We’re sending people to be on the ground with him and check out his watch party and they took him a kit of equipment that resides at his watch party each week. They turn on the equipment and the camera, [placed] on a stand, and it emulates a person’s eyes in a room. So if you’re watching on YouTube or VR, like [with] Oculus or PlayStation VR2, you [can] connect through a link. And if you turn your head, the camera will turn its view. So you can sit in and be present virtually and see what the Waters Edge version in Kenya [looks like], for instance, and be virtually present with them.

So that’s one version of what we’re working on, letting people join Erik in Kenya. And then we’re developing the same capability for people at one of our main campuses. So they can join us in the same way. It’s not true metaverse, where you choose not to be there in person, but it’s installing hardware and letting people add in a layer of virtual presence.

It lets people who either prefer virtual technology or who have had to relocate due to various reasons be a part of [Waters Edge worship] each week. We can service thousands with one camera setup. We [certainly] couldn’t offer that many seats.

We know that metaverse church is an emerging opportunity. We don’t have it — and we don’t have plans to launch it — but [we can envision it], with people as avatars, who go into church, the avatar has a donut, sits in a chair, and the worship pastor is there. [And yet], we aren’t sure we’ll go down that path. But if there’s a field right for the harvest, we’ll go there … the workers are few.

What closing thoughts are important to share, from your perspective?

Online services opened a door we didn’t want to step into. But we realized our missions field is very international – 92% of viewers, as I said. I can now name the people we’re in direct relationship with in Haiti, Tibet, etc.

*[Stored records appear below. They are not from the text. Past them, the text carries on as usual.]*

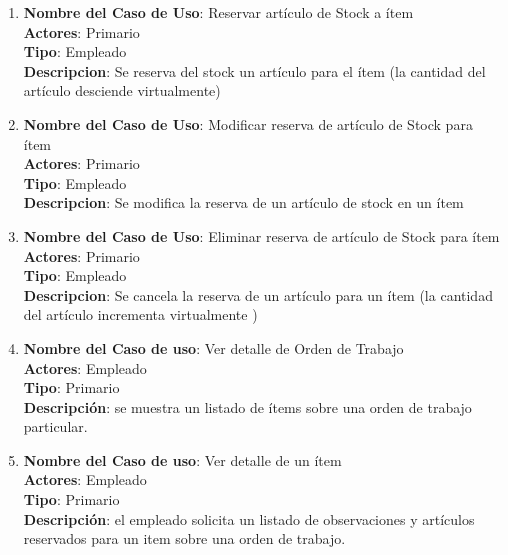 \documentclass[12pt]{extarticle}
\begin{document}
\begin{spacing}{1.2}
\begin{enumerate}
            \item 	\textbf{Nombre del Caso de Uso}: Reservar artículo de Stock a ítem\\
                    \textbf{Actores}: Primario\\
                    \textbf{Tipo}: Empleado\\
                    \textbf{Descripcion}: Se reserva del stock un artículo para el ítem (la cantidad del artículo desciende virtualmente)

            \item 	\textbf{Nombre del Caso de Uso}: Modificar reserva de artículo de Stock para ítem\\
                    \textbf{Actores}: Primario\\
                    \textbf{Tipo}: Empleado\\
                    \textbf{Descripcion}: Se modifica la reserva de un artículo de stock en un ítem

            \item 	\textbf{Nombre del Caso de Uso}: Eliminar reserva de artículo de Stock para ítem\\
                    \textbf{Actores}: Primario\\
                    \textbf{Tipo}: Empleado\\
                    \textbf{Descripcion}: Se cancela la reserva de un artículo para un ítem (la cantidad del artículo incrementa virtualmente	)
            
            \item 	\textbf{Nombre del Caso de uso}: Ver detalle de Orden de Trabajo\\
                    \textbf{Actores}: Empleado\\
                    \textbf{Tipo}: Primario\\
                    \textbf{Descripción}: se muestra un listado de ítems sobre una orden de trabajo particular.

            \item 	\textbf{Nombre del Caso de uso}: Ver detalle de un ítem\\
                    \textbf{Actores}: Empleado\\
                    \textbf{Tipo}: Primario\\
                    \textbf{Descripción}: el empleado solicita un listado de observaciones y artículos reservados para un item sobre una orden de trabajo.




\end{enumerate}
\end{spacing}
\end{document}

We’re excited and trying to figure out the structure for how to serve these underserved areas.

Our church is excited about the attendance number and the flock, [now in] six digits. We lived [with] that for a bit. But the connection metrics, as we call them, those numbers [are very small], where viewers got baptized and gave their lives to Jesus, became a volunteer, or whatever. [For example], we’ve seen only three online baptisms among so many online groups.

People always want to talk about getting big online numbers. We figured that out in 2022, but now we’re trying to figure out how to get those people involved. That’s our problem now.

So it’s important to keep the focus on the right thing.